Anyone who has played the original Mirror’s Edge knows that its combat was hands-down its weakest feature. From clunky gunplay to awkward animations, the worst part of any sequence in DICE’s original first-person parkour title was when you inenvitably had to throw a punch. While Mirror’s Edge Catalyst boasts a relatively average combat system, it’s still worlds better than that of its predecessor, which ends up making it more enjoyable. Whenever an enemy is in Faith’s path during a parkour segment, she has the ability to combine her traversal maneuvers with an attack that will almost always knock a foe out completely. Nothing in Mirror’s Edge Catalyst makes the player feel more badass than these first-person aerial attacks, and using them not only strikes that ever-important cool factor, but it also allows Faith to maintain her Focus Shield (a damage barrier directly tied to movement fluidity). Things get a bit dodgier when you have to slow down to take out enemies, as these encounters largely revolve around mashing the right trigger to dash around while throwing the occasional punch or kick. Higher-level enemies almost always counter light attacks, which ends up slowing down combat to a point where you are just running around kicking them in the back. There’s still a bit of clunk to the combat system in Catalyst, but it’s playable, which prevents it from hindering the experience entirely.
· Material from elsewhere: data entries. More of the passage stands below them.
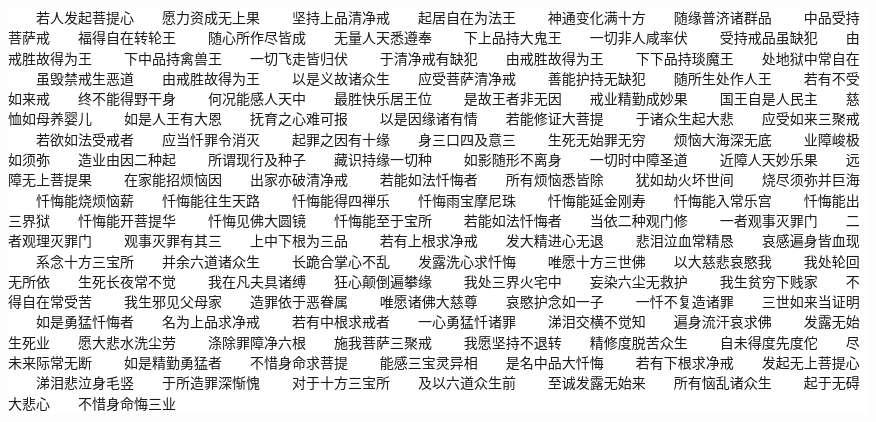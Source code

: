 　　若人发起菩提心　　愿力资成无上果
　　坚持上品清净戒　　起居自在为法王
　　神通变化满十方　　随缘普济诸群品
　　中品受持菩萨戒　　福得自在转轮王
　　随心所作尽皆成　　无量人天悉遵奉
　　下上品持大鬼王　　一切非人咸率伏
　　受持戒品虽缺犯　　由戒胜故得为王
　　下中品持禽兽王　　一切飞走皆归伏
　　于清净戒有缺犯　　由戒胜故得为王
　　下下品持琰魔王　　处地狱中常自在
　　虽毁禁戒生恶道　　由戒胜故得为王
　　以是义故诸众生　　应受菩萨清净戒
　　善能护持无缺犯　　随所生处作人王
　　若有不受如来戒　　终不能得野干身
　　何况能感人天中　　最胜快乐居王位
　　是故王者非无因　　戒业精勤成妙果
　　国王自是人民主　　慈恤如母养婴儿
　　如是人王有大恩　　抚育之心难可报
　　以是因缘诸有情　　若能修证大菩提
　　于诸众生起大悲　　应受如来三聚戒
　　若欲如法受戒者　　应当忏罪令消灭
　　起罪之因有十缘　　身三口四及意三
　　生死无始罪无穷　　烦恼大海深无底
　　业障峻极如须弥　　造业由因二种起
　　所谓现行及种子　　藏识持缘一切种
　　如影随形不离身　　一切时中障圣道
　　近障人天妙乐果　　远障无上菩提果
　　在家能招烦恼因　　出家亦破清净戒
　　若能如法忏悔者　　所有烦恼悉皆除
　　犹如劫火坏世间　　烧尽须弥并巨海
　　忏悔能烧烦恼薪　　忏悔能往生天路
　　忏悔能得四禅乐　　忏悔雨宝摩尼珠
　　忏悔能延金刚寿　　忏悔能入常乐宫
　　忏悔能出三界狱　　忏悔能开菩提华
　　忏悔见佛大圆镜　　忏悔能至于宝所
　　若能如法忏悔者　　当依二种观门修
　　一者观事灭罪门　　二者观理灭罪门
　　观事灭罪有其三　　上中下根为三品
　　若有上根求净戒　　发大精进心无退
　　悲泪泣血常精恳　　哀感遍身皆血现
　　系念十方三宝所　　并余六道诸众生
　　长跪合掌心不乱　　发露洗心求忏悔
　　唯愿十方三世佛　　以大慈悲哀愍我
　　我处轮回无所依　　生死长夜常不觉
　　我在凡夫具诸缚　　狂心颠倒遍攀缘
　　我处三界火宅中　　妄染六尘无救护
　　我生贫穷下贱家　　不得自在常受苦
　　我生邪见父母家　　造罪依于恶眷属
　　唯愿诸佛大慈尊　　哀愍护念如一子
　　一忏不复造诸罪　　三世如来当证明
　　如是勇猛忏悔者　　名为上品求净戒
　　若有中根求戒者　　一心勇猛忏诸罪
　　涕泪交横不觉知　　遍身流汗哀求佛
　　发露无始生死业　　愿大悲水洗尘劳
　　涤除罪障净六根　　施我菩萨三聚戒
　　我愿坚持不退转　　精修度脱苦众生
　　自未得度先度佗　　尽未来际常无断
　　如是精勤勇猛者　　不惜身命求菩提
　　能感三宝灵异相　　是名中品大忏悔
　　若有下根求净戒　　发起无上菩提心
　　涕泪悲泣身毛竖　　于所造罪深惭愧
　　对于十方三宝所　　及以六道众生前
　　至诚发露无始来　　所有恼乱诸众生
　　起于无碍大悲心　　不惜身命悔三业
From a technical perspective, DICE has clearly put more of an emphasis on framerate over sheer visual fidelity. The Xbox One version sports a 720p resolution and a fair amount of background blurring, which seems to be a concession made in order to maintain a sixty frames-per-second benchmark. While there are some gamers out there who are going to be disappointed by a console game in 2016 sporting a sub-1080p resolution, Mirror’s Edge Catalyst would not be half the game it was if it didn’t run smoothly. Being able to chain together parkour combos feels infinitely more satisfying now, especially if you hop back into the original 2008 console version. Still, considering that Halo 5: Guardians was able to use some creative unlocked resolution techniques to maintain framerate, it would have been nice to see DICE take a page out of 343’s book for CatalystMirror’s Edge Catalyst is not without its technical flaws, as during our playthrough, we experienced a pretty staggering amount of texture pop-in and slow texture-streaming. A great deal of this is masked by its sterile art-style, and considering that the occasional framerate dip only results in a handful of frames dropping during chaotic scenes. We also experienced a crash to dashboard and a complete system lock, but this is the type of issue that will hopefully be solved in an early patch.

Closing Comments:

For hardcore Mirror’s Edge fans, Catalyst is a wonderful love letter from DICE that rewards the passion of this relatively small group. It’s still shocking to live in a world where Mirror’s Edge Catalyst actually exists, considering that the original release, as unique as it was, saw both an underwhelming critical and commercial performance. Bringing this franchise to an open-world could have gone horribly wrong, but it’s safe to say that DICE and EA have succeeded in bringing new life into an IP that many assumed was dead on arrival. Mirror’s Edge Catalyst is not going to blow anyone’s mind, but it’s a solid offering with a fair amount of passion put behind it, which is enough to meet expectations. An improvement in every way over the original, Catalyst is a solid offering that fills a major gap in EA’s portfolio, considering that the major publisher isn’t necessarily known for its open-world games. Bringing an IP back from the dead is always a risky proposition, but Mirror’s Edge Catalyst is a good example of how to mitigate that risk with an enjoyable title that succeeds in more ways than it fails.